Best-selling author Karen Stabiner wrote All Girls: Single-Sex Education and Why It Matters to see for herself if an all-girls’ environment made a difference. She spent a year with students at two very different schools – the 112-year-old Marlborough School in Los Angeles, a private school for grades 7-12, and The Young Women’s Leadership School of East Harlem, a three-year-old experiment in public single-sex education, for poor and minority children.
She attended classes, went to dances and athletic events, met with parents, administrators, teachers and researchers – and she got to know a generation of girls who are the first to benefit from a revived interest in single-sex education. With new federal guidelines that will allow single-sex public schools and classes, the topic could not be timelier: schools around the country will be looking for ways to implement the policy, parents will want to know what works, and what doesn’t, and supporters and critics will debate whether separate can ever be equal.

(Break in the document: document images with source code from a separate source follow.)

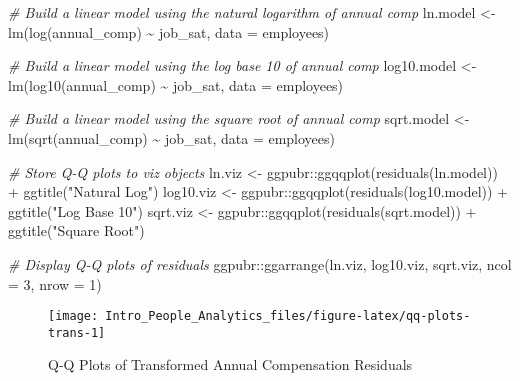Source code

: \documentclass[
]{book}
\newenvironment{Shaded}{\begin{snugshade}}{\end{snugshade}}
\newcommand{\AttributeTok}[1]{\textcolor[rgb]{0.77,0.63,0.00}{#1}}
\newcommand{\CommentTok}[1]{\textcolor[rgb]{0.56,0.35,0.01}{\textit{#1}}}
\newcommand{\DecValTok}[1]{\textcolor[rgb]{0.00,0.00,0.81}{#1}}
\newcommand{\FunctionTok}[1]{\textcolor[rgb]{0.00,0.00,0.00}{#1}}
\newcommand{\NormalTok}[1]{#1}
\newcommand{\OtherTok}[1]{\textcolor[rgb]{0.56,0.35,0.01}{#1}}
\newcommand{\SpecialCharTok}[1]{\textcolor[rgb]{0.00,0.00,0.00}{#1}}
\newcommand{\StringTok}[1]{\textcolor[rgb]{0.31,0.60,0.02}{#1}}
\begin{document}
\begin{Shaded}
\begin{Highlighting}[]
\CommentTok{\# Build a linear model using the natural logarithm of annual comp}
\NormalTok{ln.model }\OtherTok{\textless{}{-}} \FunctionTok{lm}\NormalTok{(}\FunctionTok{log}\NormalTok{(annual\_comp) }\SpecialCharTok{\textasciitilde{}}\NormalTok{ job\_sat, }\AttributeTok{data =}\NormalTok{ employees)}

\CommentTok{\# Build a linear model using the log base 10 of annual comp}
\NormalTok{log10.model }\OtherTok{\textless{}{-}} \FunctionTok{lm}\NormalTok{(}\FunctionTok{log10}\NormalTok{(annual\_comp) }\SpecialCharTok{\textasciitilde{}}\NormalTok{ job\_sat, }\AttributeTok{data =}\NormalTok{ employees)}

\CommentTok{\# Build a linear model using the square root of annual comp}
\NormalTok{sqrt.model }\OtherTok{\textless{}{-}} \FunctionTok{lm}\NormalTok{(}\FunctionTok{sqrt}\NormalTok{(annual\_comp) }\SpecialCharTok{\textasciitilde{}}\NormalTok{ job\_sat, }\AttributeTok{data =}\NormalTok{ employees)}

\CommentTok{\# Store Q{-}Q plots to viz objects}
\NormalTok{ln.viz }\OtherTok{\textless{}{-}}\NormalTok{ ggpubr}\SpecialCharTok{::}\FunctionTok{ggqqplot}\NormalTok{(}\FunctionTok{residuals}\NormalTok{(ln.model)) }\SpecialCharTok{+} \FunctionTok{ggtitle}\NormalTok{(}\StringTok{"Natural Log"}\NormalTok{)}
\NormalTok{log10.viz }\OtherTok{\textless{}{-}}\NormalTok{ ggpubr}\SpecialCharTok{::}\FunctionTok{ggqqplot}\NormalTok{(}\FunctionTok{residuals}\NormalTok{(log10.model)) }\SpecialCharTok{+} \FunctionTok{ggtitle}\NormalTok{(}\StringTok{"Log Base 10"}\NormalTok{)}
\NormalTok{sqrt.viz }\OtherTok{\textless{}{-}}\NormalTok{ ggpubr}\SpecialCharTok{::}\FunctionTok{ggqqplot}\NormalTok{(}\FunctionTok{residuals}\NormalTok{(sqrt.model)) }\SpecialCharTok{+} \FunctionTok{ggtitle}\NormalTok{(}\StringTok{"Square Root"}\NormalTok{)}

\CommentTok{\# Display Q{-}Q plots of residuals}
\NormalTok{ggpubr}\SpecialCharTok{::}\FunctionTok{ggarrange}\NormalTok{(ln.viz, log10.viz, sqrt.viz,}
          \AttributeTok{ncol =} \DecValTok{3}\NormalTok{, }\AttributeTok{nrow =} \DecValTok{1}\NormalTok{)}
\end{Highlighting}
\end{Shaded}

\begin{figure}

{\centering \texttt{[image: Intro\_People\_Analytics\_files/figure-latex/qq-plots-trans-1]} 

}

\caption{Q-Q Plots of Transformed Annual Compensation Residuals}\label{fig:qq-plots-trans}
\end{figure}
\end{document}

At the podium, Stabiner lays out the benefits of single-sex schools in an even-handed and thought-provoking presentation, based on hard research and her own observations, both as a journalist and as a parent.

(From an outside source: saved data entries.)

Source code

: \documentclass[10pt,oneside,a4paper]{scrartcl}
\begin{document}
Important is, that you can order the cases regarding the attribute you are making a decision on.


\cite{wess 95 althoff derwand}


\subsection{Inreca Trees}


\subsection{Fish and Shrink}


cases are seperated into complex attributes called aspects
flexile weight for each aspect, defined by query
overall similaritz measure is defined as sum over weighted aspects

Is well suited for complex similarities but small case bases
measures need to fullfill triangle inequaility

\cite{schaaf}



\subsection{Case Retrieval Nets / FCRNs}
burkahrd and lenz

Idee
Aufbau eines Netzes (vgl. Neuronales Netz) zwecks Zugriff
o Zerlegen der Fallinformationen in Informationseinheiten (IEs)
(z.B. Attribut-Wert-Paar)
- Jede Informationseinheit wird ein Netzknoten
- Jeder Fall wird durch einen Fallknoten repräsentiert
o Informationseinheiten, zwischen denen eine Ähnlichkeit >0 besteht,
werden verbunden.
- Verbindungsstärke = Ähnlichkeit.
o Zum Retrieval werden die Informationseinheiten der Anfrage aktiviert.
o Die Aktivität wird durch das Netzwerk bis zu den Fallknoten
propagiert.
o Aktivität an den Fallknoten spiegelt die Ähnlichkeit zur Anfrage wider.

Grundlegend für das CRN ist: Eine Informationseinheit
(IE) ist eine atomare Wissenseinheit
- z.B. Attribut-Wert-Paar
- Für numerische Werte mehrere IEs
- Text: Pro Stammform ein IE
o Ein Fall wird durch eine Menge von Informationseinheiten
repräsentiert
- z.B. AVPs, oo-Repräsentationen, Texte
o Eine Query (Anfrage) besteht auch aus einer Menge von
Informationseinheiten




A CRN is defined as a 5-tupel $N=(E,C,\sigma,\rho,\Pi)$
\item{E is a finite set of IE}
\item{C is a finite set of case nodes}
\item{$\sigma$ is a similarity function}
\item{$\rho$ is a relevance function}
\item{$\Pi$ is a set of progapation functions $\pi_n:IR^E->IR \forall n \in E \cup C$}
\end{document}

Stabiner is the author of three other works of narrative nonfiction: The New York Times Notable Book and national best seller To Dance With the Devil: The New War on Breast Cancer, the national best seller Inventing Desire: Inside Chiat/Day, and Courting Fame: The Perilous Road to Women’s Tennis Stardom. She co-wrote The Valentino Cookbook, with award-winning restaurateur Piero Selvaggio, and wrote the novel Limited Engagements. Her work has appeared in The New York Times, Los Angeles Times, Vogue, Redbook, Los Angeles Magazine, The New Yorker, and other national publications.
She lives in Santa Monica, California, with her husband Larry Dietz and their daughter, Sarah.
STABINER, Karen: All Girls: Single-Sex Education and Why It Matters. Riverhead Books, New York, 2002.